Reading everyones memories of you and sharing all of the great experiences we
shared with you just reminds me what an amazing person you are. I can t tell you
how much we all loved you. I just wish you would have shared your trouble with
us. I still can t believe your gone and it s been over a year already, but I m
sure where ever you are you're looking after everybody. Ill never forget all the
good times we had together. I know you'll be with us always. Mar
Mar
London, - Tuesday, June 15, 2004
Missing you today, as always. I hope you're watching over us all, and laughing along with all the silly things we do. All my love to you, and to all your family...x
Dawn <dawneccles@hotmail.com>
Dublin, - Thursday, June 03, 2004
Darling Charlie,It is my second birthday without you. I hardly remember the birthdays I had before you arrived. But I do remember you arriving home in November - all tiny and wrapped up in a blanket with your little dark curls. The only dark haired sibling in among all the redheads!
I so wish you were here now.
Ailbhe Gerrard
- Wednesday, May 12, 2004
Hi Charlie, Im really sorry I couldnt make it down to Tipp to meet your family and tell them what a great guy I thought you were. Hopefully some day soon I'll be able to pluck up the courage and come and visit you. Thinking about you always. Take care
Richie <richie021@hotmail.com>
Dublin, Ireland - Thursday, March 18, 2004
Hi Charlie,
Really sorry I could not make it down to visit your grave and your family this St. Patricks day. Still think about you every day and the fabulous times we had with the rest of the lads in New York. I treasure each and exery one.
Your mate always,
Johnny
Johnny <johnnyc123@hotmail.com>
Dublin, Ireland - Thursday, March 18, 2004
I thought it impossible to try and write something here about Charlie - where to start? But then I read everyone elses messages and realised what a lot they really do mean. I remember when Charlie was born, when he used to run around in tights, his fascination with lighters! I remember when he used to visit 91 with Mide and Peter when everyone else had left for school and college. And then I remember coming home from 8 months in Russia, and Charlie coming to open the door at Lesseragh - a big, tall, handsome guy with a deep voice! I didn't see so much of Charlie in recent years, now that we are all 'grown up' and leading our own lives. When I heard his friends talking at the funeral and read the messages below I realised that there was so much I didn't know about him. But he is part of the Gerrard family, who I know and love for so long, and I thought he'd always be here. In a way I do believe he will always be here, and know that he will not ever be forgotten by any of us.

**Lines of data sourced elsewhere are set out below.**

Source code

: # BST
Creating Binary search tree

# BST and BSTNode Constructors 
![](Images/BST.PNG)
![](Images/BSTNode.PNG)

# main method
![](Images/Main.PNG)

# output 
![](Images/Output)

Jessie Castle Metlitski <jessie@jca.ie>
Cork, - Thursday, March 18, 2004
Hi Charlie, cant believe a whole year has gone by.. Was really sorry not to be able to make it to, what i heard was a big gathering, at your house today. My thoughts and feelings are with all the Gerrard family during this difficult Paddy's week. Hope everything has gone as smoothly as you could have hoped for.. Miss you Charlie xx
Ross <rmc_dowell@hotmail.com>
Dublin, - Wednesday, March 17, 2004
We've just had a memorial service for Charlie today. It was a beautiful day and with lots of love and emotion. We all still miss him terribly. This is what I said at the service:
It's been one whole year since Charlie left us and today a year ago was his last day alive. It's been a year of intense grieving and also times of real happiness and appreciation of life, now, a year on, I feel that I can start to foget a little the manner of Charlie's death and remember more and more how wonderful he was in life. I'd like to start telling jokes about the silly and fabulous things that he did and talk about just how great he was. I know that we'll carry him with us forever. A year is a short time but I'd like to feel that we've all achieved something this year and can now look forward to the next with more joy and happiness in our hearts.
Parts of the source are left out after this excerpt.